Coach Doug Butler, Holy Trinity (L), Coach Bob Perry, Melbourne (R)

Photo Credit : Sherri Enders (L) and Robert Vanelli (R)

 

With athletes performing at higher levels thanks to technological advancements, improvements in training and the instant availability of information- an environment ripe for the role of a coach to be diminished - coaches find themselves more vital than ever.

After all, someone's got to separate fact from fiction, keep friction for the athlete at a minimum and be the lighthouse when the kids are heading toward the shoals.

"The difference between a good athlete and a great athlete is only six inches, the distance between the ears," Doug Butler, multi-time state championship cross country and track coach at Melbourne's Holy Trinity Episcopal Academy, wrote in an email.

"I think I have learned how to build more confident athletes which in turn makes them better athletes. There are several keys to building that confidence that will help them succeed. Kids are very hard on themselves, and then you throw in parents that can be hard on them as well.

"Kids want to do well, they want to please you.
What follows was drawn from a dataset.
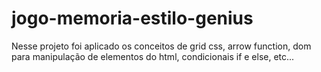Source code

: # jogo-memoria-estilo-genius
Nesse projeto foi aplicado os conceitos de grid css, arrow function, dom para manipulação de elementos do html, condicionais if e else, etc...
Girls are not confident athletes at all and it doesn't take much to destroy their self-esteem. As I told one girl after her race, 'It's only a race.'"

But 'just a race' becomes so much more with information on the results of peers, friends and rivals so readily and easily available and supposed remedies on how to overcome any deficiencies in those results so accessible.
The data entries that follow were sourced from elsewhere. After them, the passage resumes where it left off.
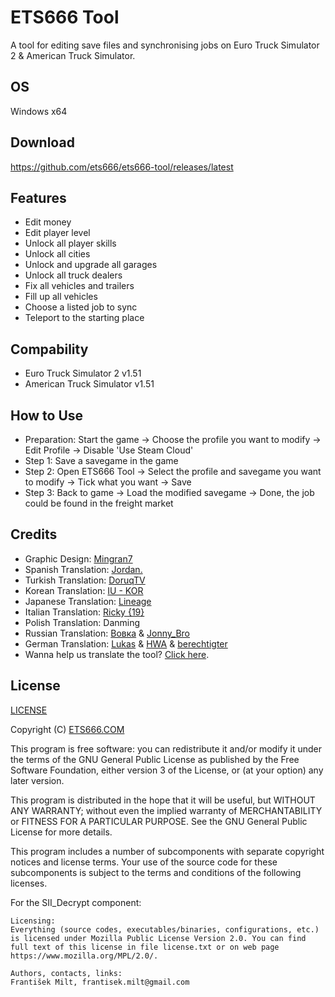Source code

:# ETS666 Tool
A tool for editing save files and synchronising jobs on Euro Truck Simulator 2 & American Truck Simulator.

## OS
Windows x64

## Download
<https://github.com/ets666/ets666-tool/releases/latest>

## Features
* Edit money
* Edit player level
* Unlock all player skills
* Unlock all cities
* Unlock and upgrade all garages
* Unlock all truck dealers
* Fix all vehicles and trailers
* Fill up all vehicles
* Choose a listed job to sync
* Teleport to the starting place

## Compability
* Euro Truck Simulator 2 v1.51
* American Truck Simulator v1.51

## How to Use
* Preparation: Start the game -> Choose the profile you want to modify -> Edit Profile -> Disable 'Use Steam Cloud'
* Step 1: Save a savegame in the game
* Step 2: Open ETS666 Tool -> Select the profile and savegame you want to modify -> Tick what you want -> Save
* Step 3: Back to game -> Load the modified savegame -> Done, the job could be found in the freight market

## Credits
* Graphic Design: [Mingran7](https://truckersmp.com/user/2683384)
* Spanish Translation: [Jordan.](https://truckersmp.com/user/182824)
* Turkish Translation: [DoruqTV](https://www.youtube.com/DoruqTV)
* Korean Translation: [IU - KOR](https://truckersmp.com/user/3622448)
* Japanese Translation: [Lineage](https://truckersmp.com/user/3337615)
* Italian Translation: [Ricky {19}](https://truckersmp.com/user/2100102)
* Polish Translation: Danming
* Russian Translation: [Вовка](https://www.youtube.com/@Brian_Anderson) & [Jonny_Bro](https://github.com/JonnyBro)
* German Translation: [Lukas](https://truckersmp.com/user/5039583) & [HWA](https://truckersmp.com/user/1270039) & [berechtigter](https://truckersmp.com/user/2645349)
* Wanna help us translate the tool? [Click here](https://forms.gle/fX7ny43v1phYvEeS9).

## License
[LICENSE](LICENSE)

Copyright (C) [ETS666.COM](https://ets666.com/)

This program is free software: you can redistribute it and/or modify it under the terms of the GNU General Public License as published by the Free Software Foundation, either version 3 of the License, or (at your option) any later version.

This program is distributed in the hope that it will be useful, but WITHOUT ANY WARRANTY; without even the implied warranty of MERCHANTABILITY or FITNESS FOR A PARTICULAR PURPOSE. See the GNU General Public License for more details.

This program includes a number of subcomponents with separate copyright notices and license terms. Your use of the source code for these subcomponents is subject to the terms and conditions of the following licenses.

For the SII_Decrypt component:

	Licensing:
    Everything (source codes, executables/binaries, configurations, etc.) is licensed under Mozilla Public License Version 2.0. You can find full text of this license in file license.txt or on web page https://www.mozilla.org/MPL/2.0/.

    Authors, contacts, links:
	František Milt, frantisek.milt@gmail.com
"With technology comes good and bad in all aspects of the sport," veteran runner and coach Ceal Walker of Cocoa Beach Junior/Senior High wrote in an email.  "It is nice to be able to show an athlete proper techniques in hurdle drills right there at practice on your iPhone, but at the same time it can be a hindrance when an athlete reads some random training tip off of the Internet and decides that he/she needs to train the specific way of 'so and so' to be good."
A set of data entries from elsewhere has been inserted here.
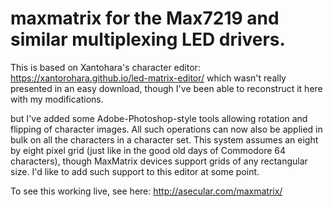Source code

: # maxmatrix for the Max7219 and similar multiplexing LED drivers.

This is based on Xantohara's character editor:
https://xantorohara.github.io/led-matrix-editor/
which wasn't really presented in an easy download, though I've been able to reconstruct it here with my modifications.

but I've added some Adobe-Photoshop-style tools allowing rotation and flipping of character images. All such operations can now also 
be applied in bulk on all the characters in a character set.  This system assumes an eight by eight pixel grid (just like in the good
old days of Commodore 64 characters), though MaxMatrix devices support grids of any rectangular size.  I'd like to add such support to 
this editor at some point.

To see this working live, see here: http://asecular.com/maxmatrix/
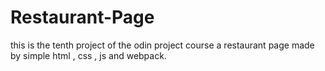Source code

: # Restaurant-Page

this is the tenth project of the odin project course a restaurant page made by simple html , css , js and webpack.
That can be maddening and leads to different approaches from coaches.

"Coaches and kids can get advice or complete training plans  from anyone anywhere in the world and some do," Bob Perry, track and cross country coach at Melbourne High School, and former cross country coach at Florida Institute of Technology, wrote in an email.

"I remember my college coach put out a weekly publication called 'Good Times.' He would spend hours on the phone calling other coaches to find meet results, typing them up and mailing them out to colleges so we could get some info about what was happening out there.  Seems archaic,  but that was it.  Now . . . in a matter of minutes (I) know more than I need about any team.
All this certainly leads to coaching changes to some degree, although I personally feel most comfortable coaching by 'feel.'”

And coaching by feel extends beyond reacting to a kid's facial expressions, charting his or her practice and racing times and finishes. It encompasses a coach truly knowing his or her athletes and knowing that what motivates one might not motivate another.

It also involves being involved to an intimate degree with an athlete's approach and thought process and how he or she deals with the pressures inherent in competition.

It also extends to perhaps the most vital facet of athletic performance: nutrition.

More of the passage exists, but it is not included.